How will healthcare systems develop over the next ten or twenty years? What implications will social changes have on the affordability of medical care? For students around the world who are tackling this and similar questions, Siemens Healthcare is mounting the competition "The Future of Healthcare". Eligible to enter are students in medicine, biomedical engineering and IT, as well as all other specialist disciplines. Entries will be accepted from individuals or teams of up to three people. The abstract should address the challenges facing the healthcare system, and put forward an innovative approach to solving such problems. The closing date for entries is November 7, 2011. The company will invite the authors of the ten best abstracts to attend an "Innovation Think Tank Camp", which is set to take place from February to April 2012 at Siemens Healthcare's facilities in Germany. Siemens will refund travel and accommodation expenses. Participants of the "Innovation Think Tank Camp" will also receive a monthly allowance.
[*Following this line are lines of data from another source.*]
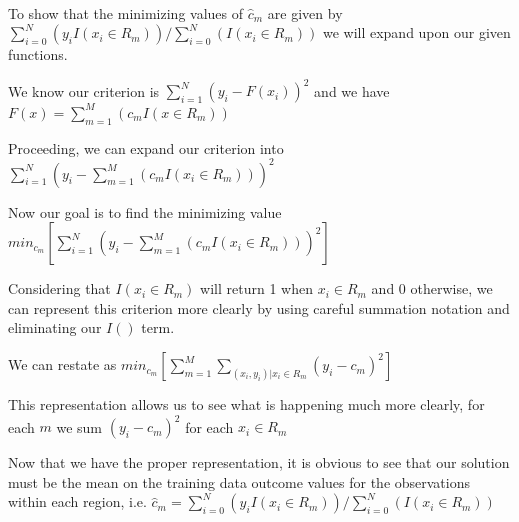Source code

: \documentclass[11pt]{article}
\begin{document}
\begin{center}

\ \\
\end{center}


\vspace{5 mm}
\noindent
To show that the minimizing values of $\hat{c}_{m}$ are given by $\sum\limits_{i=0}^N (y_{i} I(x_{i} \in R_{m})) / \sum\limits_{i=0}^N (I(x_{i} \in R_{m}))$ we will expand upon our given functions.

\vspace{3 mm}
\noindent
We know our criterion is $\sum\limits_{i=1}^N (y_{i} - F(x_{i}))^2$ and we have $F(x) = \sum\limits_{m=1}^M (c_{m}I(x \in R_{m}))$

\vspace{3 mm}
\noindent
Proceeding, we can expand our criterion into $\sum\limits_{i=1}^N (y_{i} - \sum\limits_{m=1}^M (c_{m}I(x_{i} \in R_{m})))^2$

\vspace{3 mm}
\noindent
Now our goal is to find the minimizing value $min_{c_{m}}[\sum\limits_{i=1}^N (y_{i} - \sum\limits_{m=1}^M (c_{m}I(x_{i} \in R_{m})))^2]$ 

\vspace{3 mm}
\noindent
Considering that $I(x_{i} \in R_{m})$ will return 1 when $x_{i} \in R_{m}$ and 0 otherwise, we can represent this criterion more clearly by using careful summation notation and eliminating our $I()$ term.

\vspace{3 mm}
\noindent
We can restate as $min_{c_{m}}[\sum\limits_{m=1}^M \sum\limits_{(x_{i},y_{i})|x_{i} \in R_{m}} (y_{i} - c_{m})^2]$

\vspace{3 mm}
\noindent
This representation allows us to see what is happening much more clearly, for each $m$ we sum $ (y_{i} - c_{m})^2 $ for each $x_{i} \in R_{m}$

\vspace{3 mm}
\noindent
Now that we have the proper representation, it is obvious to see that our solution must be the mean on the training data outcome values for the observations within each region, \newline i.e. $ \hat{c}_{m} = \sum\limits_{i=0}^N (y_{i} I(x_{i} \in R_{m})) / \sum\limits_{i=0}^N (I(x_{i} \in R_{m}))$
\end{document}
"During the Innovation Camp we will not only be giving the students the chance to establish contacts with senior management, researchers and developers from Siemens. First and foremost we will be offering them a creative environment within which they can contribute and realize their ideas, in a "real world", interdisciplinary context," said Cord Friedrich Stähler, Chief Technology Officer at Siemens Healthcare. The participants will work on innovative products and solutions on site and in project groups. Finally, they will present their results to a jury, which will assess them according to criteria such as strategic value, innovation value and level of technical realization, based on which they will award prize money totaling 15,000 euros.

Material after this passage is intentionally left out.